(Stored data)
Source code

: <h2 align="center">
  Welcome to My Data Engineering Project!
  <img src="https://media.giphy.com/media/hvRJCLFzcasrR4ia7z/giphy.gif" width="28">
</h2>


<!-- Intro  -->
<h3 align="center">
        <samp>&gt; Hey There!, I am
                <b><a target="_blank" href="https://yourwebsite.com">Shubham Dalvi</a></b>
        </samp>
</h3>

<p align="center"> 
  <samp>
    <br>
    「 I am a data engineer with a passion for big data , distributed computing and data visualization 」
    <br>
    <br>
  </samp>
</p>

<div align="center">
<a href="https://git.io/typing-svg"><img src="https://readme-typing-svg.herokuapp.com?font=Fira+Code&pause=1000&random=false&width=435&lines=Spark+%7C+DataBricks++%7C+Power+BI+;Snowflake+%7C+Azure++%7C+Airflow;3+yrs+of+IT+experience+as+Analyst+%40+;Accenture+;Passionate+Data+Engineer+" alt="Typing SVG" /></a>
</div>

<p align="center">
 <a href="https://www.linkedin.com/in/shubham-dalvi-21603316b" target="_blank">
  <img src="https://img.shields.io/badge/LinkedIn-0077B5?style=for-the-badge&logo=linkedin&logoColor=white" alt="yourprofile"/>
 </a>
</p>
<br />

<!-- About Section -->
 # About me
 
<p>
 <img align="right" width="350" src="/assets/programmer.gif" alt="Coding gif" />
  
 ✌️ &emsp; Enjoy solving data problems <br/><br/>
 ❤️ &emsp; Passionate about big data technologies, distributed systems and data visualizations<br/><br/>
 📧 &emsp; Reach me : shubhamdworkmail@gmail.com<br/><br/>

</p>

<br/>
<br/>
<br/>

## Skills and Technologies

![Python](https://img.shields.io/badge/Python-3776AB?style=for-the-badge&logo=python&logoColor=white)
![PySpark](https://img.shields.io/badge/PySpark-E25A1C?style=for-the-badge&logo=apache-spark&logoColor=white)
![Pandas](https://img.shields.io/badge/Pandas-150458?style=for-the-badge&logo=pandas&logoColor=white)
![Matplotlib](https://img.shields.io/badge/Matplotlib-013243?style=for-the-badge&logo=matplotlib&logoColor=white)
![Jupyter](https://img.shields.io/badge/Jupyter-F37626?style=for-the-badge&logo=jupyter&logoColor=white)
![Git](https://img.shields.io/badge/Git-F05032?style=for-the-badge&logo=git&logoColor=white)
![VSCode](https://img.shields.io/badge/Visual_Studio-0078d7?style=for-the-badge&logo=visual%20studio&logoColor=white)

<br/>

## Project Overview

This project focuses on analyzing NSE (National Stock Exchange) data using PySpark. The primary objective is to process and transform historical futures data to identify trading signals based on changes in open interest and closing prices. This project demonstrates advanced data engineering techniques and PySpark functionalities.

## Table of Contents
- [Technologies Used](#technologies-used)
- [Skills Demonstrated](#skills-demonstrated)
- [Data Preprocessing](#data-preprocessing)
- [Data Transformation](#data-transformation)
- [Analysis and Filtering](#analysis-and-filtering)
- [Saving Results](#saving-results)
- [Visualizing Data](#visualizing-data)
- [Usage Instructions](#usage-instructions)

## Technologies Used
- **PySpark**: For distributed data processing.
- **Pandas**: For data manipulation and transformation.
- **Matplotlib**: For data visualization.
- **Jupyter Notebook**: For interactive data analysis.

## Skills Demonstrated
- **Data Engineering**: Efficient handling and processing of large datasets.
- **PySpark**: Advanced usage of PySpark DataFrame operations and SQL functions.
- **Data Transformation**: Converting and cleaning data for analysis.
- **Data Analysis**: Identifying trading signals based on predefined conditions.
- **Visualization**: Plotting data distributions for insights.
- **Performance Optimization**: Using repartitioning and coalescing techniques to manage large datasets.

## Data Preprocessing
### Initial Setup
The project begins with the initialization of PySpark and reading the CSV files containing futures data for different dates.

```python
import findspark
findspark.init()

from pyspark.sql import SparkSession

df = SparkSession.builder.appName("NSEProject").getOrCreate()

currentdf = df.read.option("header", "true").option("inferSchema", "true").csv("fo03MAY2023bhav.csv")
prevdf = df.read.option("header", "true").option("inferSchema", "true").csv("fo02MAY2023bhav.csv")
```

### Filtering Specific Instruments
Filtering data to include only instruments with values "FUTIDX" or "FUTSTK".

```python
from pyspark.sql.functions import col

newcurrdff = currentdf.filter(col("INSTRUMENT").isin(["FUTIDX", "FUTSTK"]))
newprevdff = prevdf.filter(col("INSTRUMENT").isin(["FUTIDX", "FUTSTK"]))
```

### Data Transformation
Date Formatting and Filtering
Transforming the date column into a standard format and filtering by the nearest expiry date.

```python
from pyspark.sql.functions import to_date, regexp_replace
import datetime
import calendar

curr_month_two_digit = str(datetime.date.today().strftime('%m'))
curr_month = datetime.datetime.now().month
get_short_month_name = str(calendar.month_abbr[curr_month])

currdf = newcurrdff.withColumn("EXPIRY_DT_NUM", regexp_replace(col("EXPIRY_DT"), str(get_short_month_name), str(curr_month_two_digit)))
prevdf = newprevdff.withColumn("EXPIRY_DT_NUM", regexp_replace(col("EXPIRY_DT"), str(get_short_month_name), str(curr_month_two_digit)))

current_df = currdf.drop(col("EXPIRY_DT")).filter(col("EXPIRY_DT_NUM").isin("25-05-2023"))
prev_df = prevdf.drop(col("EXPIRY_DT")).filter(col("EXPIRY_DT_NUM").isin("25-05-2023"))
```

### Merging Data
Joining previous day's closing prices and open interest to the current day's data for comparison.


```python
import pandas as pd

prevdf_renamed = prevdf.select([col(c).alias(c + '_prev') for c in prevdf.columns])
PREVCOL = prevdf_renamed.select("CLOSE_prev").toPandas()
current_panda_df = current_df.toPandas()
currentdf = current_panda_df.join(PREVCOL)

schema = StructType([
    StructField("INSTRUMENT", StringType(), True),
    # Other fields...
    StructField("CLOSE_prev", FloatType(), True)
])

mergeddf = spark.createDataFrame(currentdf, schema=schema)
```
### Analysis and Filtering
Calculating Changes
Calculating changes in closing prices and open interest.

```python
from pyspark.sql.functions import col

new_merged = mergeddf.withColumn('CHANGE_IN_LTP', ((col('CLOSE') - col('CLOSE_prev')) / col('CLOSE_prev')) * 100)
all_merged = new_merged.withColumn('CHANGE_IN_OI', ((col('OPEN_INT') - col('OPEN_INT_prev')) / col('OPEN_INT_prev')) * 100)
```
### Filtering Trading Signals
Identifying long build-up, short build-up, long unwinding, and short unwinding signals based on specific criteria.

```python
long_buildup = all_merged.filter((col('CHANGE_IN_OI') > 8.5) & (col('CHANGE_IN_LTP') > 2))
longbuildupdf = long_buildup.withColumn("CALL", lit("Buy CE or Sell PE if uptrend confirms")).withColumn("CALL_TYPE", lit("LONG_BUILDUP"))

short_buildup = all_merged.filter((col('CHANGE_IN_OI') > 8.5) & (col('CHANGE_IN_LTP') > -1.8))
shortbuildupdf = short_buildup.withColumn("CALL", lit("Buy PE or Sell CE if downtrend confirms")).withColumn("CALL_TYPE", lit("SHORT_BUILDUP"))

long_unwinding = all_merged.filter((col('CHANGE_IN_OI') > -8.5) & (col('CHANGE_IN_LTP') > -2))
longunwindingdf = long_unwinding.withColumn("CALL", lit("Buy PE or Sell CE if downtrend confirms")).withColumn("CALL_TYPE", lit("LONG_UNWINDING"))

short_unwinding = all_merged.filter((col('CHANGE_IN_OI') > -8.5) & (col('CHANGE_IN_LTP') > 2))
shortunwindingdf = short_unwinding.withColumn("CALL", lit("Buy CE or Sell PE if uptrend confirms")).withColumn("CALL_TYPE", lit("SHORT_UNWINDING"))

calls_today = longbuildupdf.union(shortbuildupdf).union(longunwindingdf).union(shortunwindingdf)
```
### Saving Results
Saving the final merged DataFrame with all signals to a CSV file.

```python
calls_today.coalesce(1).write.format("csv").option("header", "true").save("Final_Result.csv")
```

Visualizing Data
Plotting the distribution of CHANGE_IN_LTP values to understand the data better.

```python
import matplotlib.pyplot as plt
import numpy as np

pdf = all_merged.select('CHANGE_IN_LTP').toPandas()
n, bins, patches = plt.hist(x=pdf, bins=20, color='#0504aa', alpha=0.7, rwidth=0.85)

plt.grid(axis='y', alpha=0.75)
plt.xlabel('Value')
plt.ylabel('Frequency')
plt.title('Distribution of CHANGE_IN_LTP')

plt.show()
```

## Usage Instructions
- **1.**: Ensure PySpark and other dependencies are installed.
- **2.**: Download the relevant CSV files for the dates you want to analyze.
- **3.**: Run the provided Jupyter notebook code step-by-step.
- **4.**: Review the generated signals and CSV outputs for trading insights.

- WHAT THIS TASK INVOLVES -
Start at the first line of the entries and stop at the line that contains "and data visualizations<br/><br/>". Repeat every line in that span exactly, and nothing beyond it.

- OUTPUT OF THE TASK -
Source code

: <h2 align="center">
  Welcome to My Data Engineering Project!
  <img src="https://media.giphy.com/media/hvRJCLFzcasrR4ia7z/giphy.gif" width="28">
</h2>


<!-- Intro  -->
<h3 align="center">
        <samp>&gt; Hey There!, I am
                <b><a target="_blank" href="https://yourwebsite.com">Shubham Dalvi</a></b>
        </samp>
</h3>

<p align="center"> 
  <samp>
    <br>
    「 I am a data engineer with a passion for big data , distributed computing and data visualization 」
    <br>
    <br>
  </samp>
</p>

<div align="center">
<a href="https://git.io/typing-svg"><img src="https://readme-typing-svg.herokuapp.com?font=Fira+Code&pause=1000&random=false&width=435&lines=Spark+%7C+DataBricks++%7C+Power+BI+;Snowflake+%7C+Azure++%7C+Airflow;3+yrs+of+IT+experience+as+Analyst+%40+;Accenture+;Passionate+Data+Engineer+" alt="Typing SVG" /></a>
</div>

<p align="center">
 <a href="https://www.linkedin.com/in/shubham-dalvi-21603316b" target="_blank">
  <img src="https://img.shields.io/badge/LinkedIn-0077B5?style=for-the-badge&logo=linkedin&logoColor=white" alt="yourprofile"/>
 </a>
</p>
<br />

<!-- About Section -->
 # About me
 
<p>
 <img align="right" width="350" src="/assets/programmer.gif" alt="Coding gif" />
  
 ✌️ &emsp; Enjoy solving data problems <br/><br/>
 ❤️ &emsp; Passionate about big data technologies, distributed systems and data visualizations<br/><br/>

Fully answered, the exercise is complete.